▸ **GOAL OF THE EXERCISE**: Reproduce each line below with no alterations.

▸ **DATA PROVIDED**:
_ _ _ _

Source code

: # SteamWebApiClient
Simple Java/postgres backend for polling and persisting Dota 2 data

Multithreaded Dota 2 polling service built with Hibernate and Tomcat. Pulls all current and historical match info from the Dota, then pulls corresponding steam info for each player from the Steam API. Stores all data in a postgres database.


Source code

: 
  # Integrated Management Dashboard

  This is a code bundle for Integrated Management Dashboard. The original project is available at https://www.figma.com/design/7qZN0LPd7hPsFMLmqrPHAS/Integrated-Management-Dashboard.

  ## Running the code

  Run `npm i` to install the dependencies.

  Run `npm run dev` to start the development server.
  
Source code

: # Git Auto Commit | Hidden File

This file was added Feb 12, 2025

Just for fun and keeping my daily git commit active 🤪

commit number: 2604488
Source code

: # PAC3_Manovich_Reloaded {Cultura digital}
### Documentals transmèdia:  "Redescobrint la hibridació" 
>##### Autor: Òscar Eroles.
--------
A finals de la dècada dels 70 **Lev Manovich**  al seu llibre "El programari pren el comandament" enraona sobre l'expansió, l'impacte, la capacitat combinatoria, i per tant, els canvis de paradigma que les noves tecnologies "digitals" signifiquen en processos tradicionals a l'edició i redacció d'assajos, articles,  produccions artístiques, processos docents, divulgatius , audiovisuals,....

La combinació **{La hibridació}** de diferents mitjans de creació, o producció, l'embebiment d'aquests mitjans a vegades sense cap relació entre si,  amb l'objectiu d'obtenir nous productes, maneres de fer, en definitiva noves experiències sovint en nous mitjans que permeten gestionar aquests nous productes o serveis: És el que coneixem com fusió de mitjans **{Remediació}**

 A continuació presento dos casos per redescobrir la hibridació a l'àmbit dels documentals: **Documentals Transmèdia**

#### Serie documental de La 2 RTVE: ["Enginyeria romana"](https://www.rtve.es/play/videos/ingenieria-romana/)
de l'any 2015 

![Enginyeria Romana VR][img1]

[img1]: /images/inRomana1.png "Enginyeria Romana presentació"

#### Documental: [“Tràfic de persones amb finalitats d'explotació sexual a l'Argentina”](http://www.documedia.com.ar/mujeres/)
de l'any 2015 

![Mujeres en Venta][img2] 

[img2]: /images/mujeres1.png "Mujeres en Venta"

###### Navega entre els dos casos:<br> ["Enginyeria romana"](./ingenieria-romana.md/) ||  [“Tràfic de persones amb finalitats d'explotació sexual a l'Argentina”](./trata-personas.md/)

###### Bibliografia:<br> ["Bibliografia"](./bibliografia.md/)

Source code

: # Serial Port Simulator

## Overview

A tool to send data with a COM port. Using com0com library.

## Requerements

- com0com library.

_ _ _ _

▸ **RESPONSE TO THIS TASK**:
Source code

: # SteamWebApiClient
Simple Java/postgres backend for polling and persisting Dota 2 data

Multithreaded Dota 2 polling service built with Hibernate and Tomcat. Pulls all current and historical match info from the Dota, then pulls corresponding steam info for each player from the Steam API. Stores all data in a postgres database.


Source code

: 
  # Integrated Management Dashboard

  This is a code bundle for Integrated Management Dashboard. The original project is available at https://www.figma.com/design/7qZN0LPd7hPsFMLmqrPHAS/Integrated-Management-Dashboard.

  ## Running the code

  Run `npm i` to install the dependencies.

  Run `npm run dev` to start the development server.
  
Source code

: # Git Auto Commit | Hidden File

This file was added Feb 12, 2025

Just for fun and keeping my daily git commit active 🤪

commit number: 2604488
Source code

: # PAC3_Manovich_Reloaded {Cultura digital}
### Documentals transmèdia:  "Redescobrint la hibridació" 
>##### Autor: Òscar Eroles.
--------
A finals de la dècada dels 70 **Lev Manovich**  al seu llibre "El programari pren el comandament" enraona sobre l'expansió, l'impacte, la capacitat combinatoria, i per tant, els canvis de paradigma que les noves tecnologies "digitals" signifiquen en processos tradicionals a l'edició i redacció d'assajos, articles,  produccions artístiques, processos docents, divulgatius , audiovisuals,....

La combinació **{La hibridació}** de diferents mitjans de creació, o producció, l'embebiment d'aquests mitjans a vegades sense cap relació entre si,  amb l'objectiu d'obtenir nous productes, maneres de fer, en definitiva noves experiències sovint en nous mitjans que permeten gestionar aquests nous productes o serveis: És el que coneixem com fusió de mitjans **{Remediació}**

 A continuació presento dos casos per redescobrir la hibridació a l'àmbit dels documentals: **Documentals Transmèdia**

#### Serie documental de La 2 RTVE: ["Enginyeria romana"](https://www.rtve.es/play/videos/ingenieria-romana/)
de l'any 2015 

![Enginyeria Romana VR][img1]

[img1]: /images/inRomana1.png "Enginyeria Romana presentació"

#### Documental: [“Tràfic de persones amb finalitats d'explotació sexual a l'Argentina”](http://www.documedia.com.ar/mujeres/)
de l'any 2015 

![Mujeres en Venta][img2] 

[img2]: /images/mujeres1.png "Mujeres en Venta"

###### Navega entre els dos casos:<br> ["Enginyeria romana"](./ingenieria-romana.md/) ||  [“Tràfic de persones amb finalitats d'explotació sexual a l'Argentina”](./trata-personas.md/)

###### Bibliografia:<br> ["Bibliografia"](./bibliografia.md/)

Source code

: # Serial Port Simulator

## Overview

A tool to send data with a COM port. Using com0com library.

## Requerements

- com0com library.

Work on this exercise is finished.